Business & Education
Holy cow: the public’s favourite bovine was the cream of the icons
This article is more than 8 years old.
Arla’s ‘Karoline’ adorned our milk cartons for four decades, revolutionising the kitchens of our homes and promoting our dairy products abroad
Newcomers to this country might think its kitchens were filled with nothing but the delightful, seasonal treats of the orchard, the Baltic and wilderness.
So it might surprise them to learn that before the Nordic cuisine movement, there was one cookbook that dominated the kitchen shelves: ‘Karolines’, a brand created by national dairy co-operative Arla back in the early 1960s.

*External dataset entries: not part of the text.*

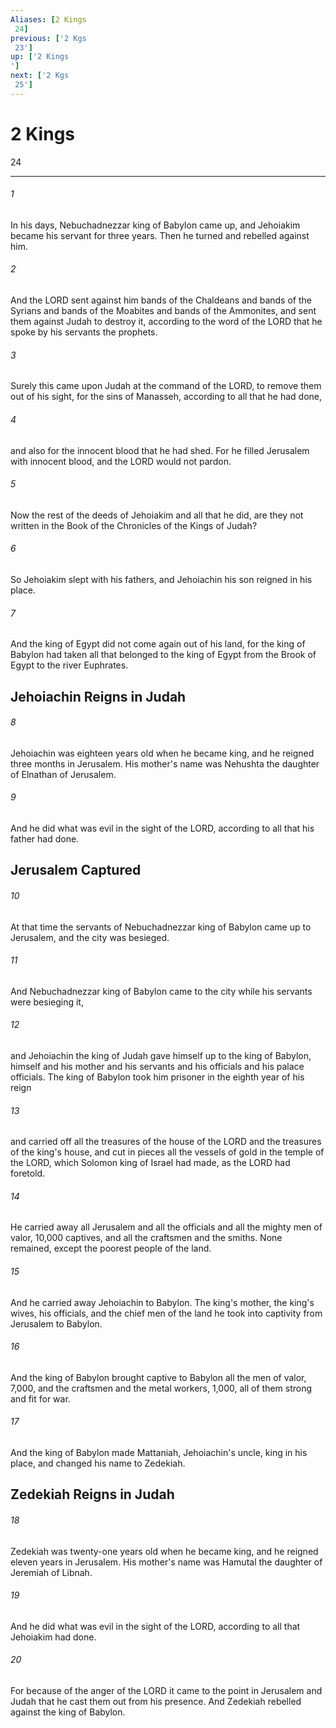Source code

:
 ```yaml
---
Aliases: [2 Kings 24]
previous: ['2 Kgs 23']
up: ['2 Kings']
next: ['2 Kgs 25']
---
```

# 2 Kings 24

***
 

###### 1 
In his days, Nebuchadnezzar king of Babylon came up, and Jehoiakim became his servant for three years. Then he turned and rebelled against him.  

###### 2 
And the LORD sent against him bands of the Chaldeans and bands of the Syrians and bands of the Moabites and bands of the Ammonites, and sent them against Judah to destroy it, according to the word of the LORD that he spoke by his servants the prophets.  

###### 3 
Surely this came upon Judah at the command of the LORD, to remove them out of his sight, for the sins of Manasseh, according to all that he had done,  

###### 4 
and also for the innocent blood that he had shed. For he filled Jerusalem with innocent blood, and the LORD would not pardon.  

###### 5 
Now the rest of the deeds of Jehoiakim and all that he did, are they not written in the Book of the Chronicles of the Kings of Judah?  

###### 6 
So Jehoiakim slept with his fathers, and Jehoiachin his son reigned in his place.  

###### 7 
And the king of Egypt did not come again out of his land, for the king of Babylon had taken all that belonged to the king of Egypt from the Brook of Egypt to the river Euphrates.  ## Jehoiachin Reigns in Judah  

###### 8 
Jehoiachin was eighteen years old when he became king, and he reigned three months in Jerusalem. His mother's name was Nehushta the daughter of Elnathan of Jerusalem.  

###### 9 
And he did what was evil in the sight of the LORD, according to all that his father had done.  ## Jerusalem Captured  

###### 10 
At that time the servants of Nebuchadnezzar king of Babylon came up to Jerusalem, and the city was besieged.  

###### 11 
And Nebuchadnezzar king of Babylon came to the city while his servants were besieging it,  

###### 12 
and Jehoiachin the king of Judah gave himself up to the king of Babylon, himself and his mother and his servants and his officials and his palace officials. The king of Babylon took him prisoner in the eighth year of his reign  

###### 13 
and carried off all the treasures of the house of the LORD and the treasures of the king's house, and cut in pieces all the vessels of gold in the temple of the LORD, which Solomon king of Israel had made, as the LORD had foretold.  

###### 14 
He carried away all Jerusalem and all the officials and all the mighty men of valor, 10,000 captives, and all the craftsmen and the smiths. None remained, except the poorest people of the land.  

###### 15 
And he carried away Jehoiachin to Babylon. The king's mother, the king's wives, his officials, and the chief men of the land he took into captivity from Jerusalem to Babylon.  

###### 16 
And the king of Babylon brought captive to Babylon all the men of valor, 7,000, and the craftsmen and the metal workers, 1,000, all of them strong and fit for war.  

###### 17 
And the king of Babylon made Mattaniah, Jehoiachin's uncle, king in his place, and changed his name to Zedekiah.  ## Zedekiah Reigns in Judah  

###### 18 
Zedekiah was twenty-one years old when he became king, and he reigned eleven years in Jerusalem. His mother's name was Hamutal the daughter of Jeremiah of Libnah.  

###### 19 
And he did what was evil in the sight of the LORD, according to all that Jehoiakim had done.  

###### 20 
For because of the anger of the LORD it came to the point in Jerusalem and Judah that he cast them out from his presence. And Zedekiah rebelled against the king of Babylon.
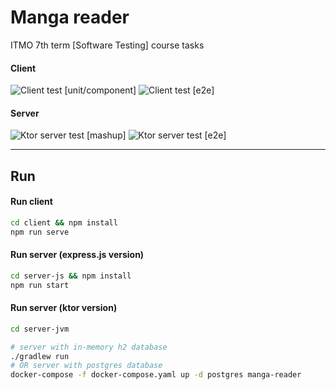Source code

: # Manga reader

ITMO 7th term [Software Testing] course tasks

#### Client

![Client test [unit/component]](https://github.com/doreshnikov/software-testing/workflows/Client%20test%20%5Bunit/component%5D/badge.svg)
![Client test [e2e]](https://github.com/doreshnikov/software-testing/workflows/Client%20test%20%5Be2e%5D/badge.svg)

#### Server

![Ktor server test [mashup]](https://github.com/doreshnikov/software-testing/workflows/Ktor%20server%20test%20%5Bmashup%5D/badge.svg)
![Ktor server test [e2e]](https://github.com/doreshnikov/software-testing/workflows/Ktor%20server%20test%20%5Be2e%5D/badge.svg)

---

## Run

#### Run client

```bash
cd client && npm install
npm run serve
```

#### Run server (express.js version)

```bash
cd server-js && npm install
npm run start
```

#### Run server (ktor version)

```bash
cd server-jvm

# server with in-memory h2 database
./gradlew run
# OR server with postgres database
docker-compose -f docker-compose.yaml up -d postgres manga-reader
```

Taking the battle to margerine
In 1957, exports of butter from Denmark to the UK were suddenly and dramatically cut, resulting in an ever-rising ‘butter mountain’ back home. In an attempt to reduce the surplus, dairy co-operative Arla introduced the Karoline brand: a name that was to be known in almost every Danish household for the next five decades.
‘Karoline girls’ became ambassadors across Europe, recipes were passed between neighbours and relatives, and Karoline the Cow became the mascot of the dairy-rich Danish kitchen.
The importance of the ‘Karolines Køkken’ (Karoline’s kitchen) brand to ordinary Danish life in the second half of the 20th century was significant enough for it to be studied by historians.
A large role in Danish food
“Karoline’s Kitchen has played a very large role in Danish food culture from 1962 to now,” Niels Kayser Nielsen, a cultural historian from Aarhus University, told Danish website foodculture.dk in 2012.
“I think personally that ’Karolines Køkken’ is one of the few Danish brands to have achieved icon status. The aim was to make it a part of Danish culture – one that consumers actively seek out, rather like how Michelin is in France. Karoline’s Kitchen is an active part of most Danes’ history and filled with memories. There are not many other brands that have enough substance in their past to fill an exhibition at a recognised museum.”
Inspired by her curtains
Karoline the Cow was the creation of Aarhusian graphic designer Grete Rich, who reputedly used her own kitchen curtains to make the red and white checked body of this beloved farm animal, complete with a red and white daisy dangling from her mouth, that was to become known the land over.
Karoline the Cow made her debut at Tivoli in 1958. Clad in her red and white checked material and the size of a real cow, the mascot was introduced onto the stage by no less than the prime minister at the time, HC Hansen.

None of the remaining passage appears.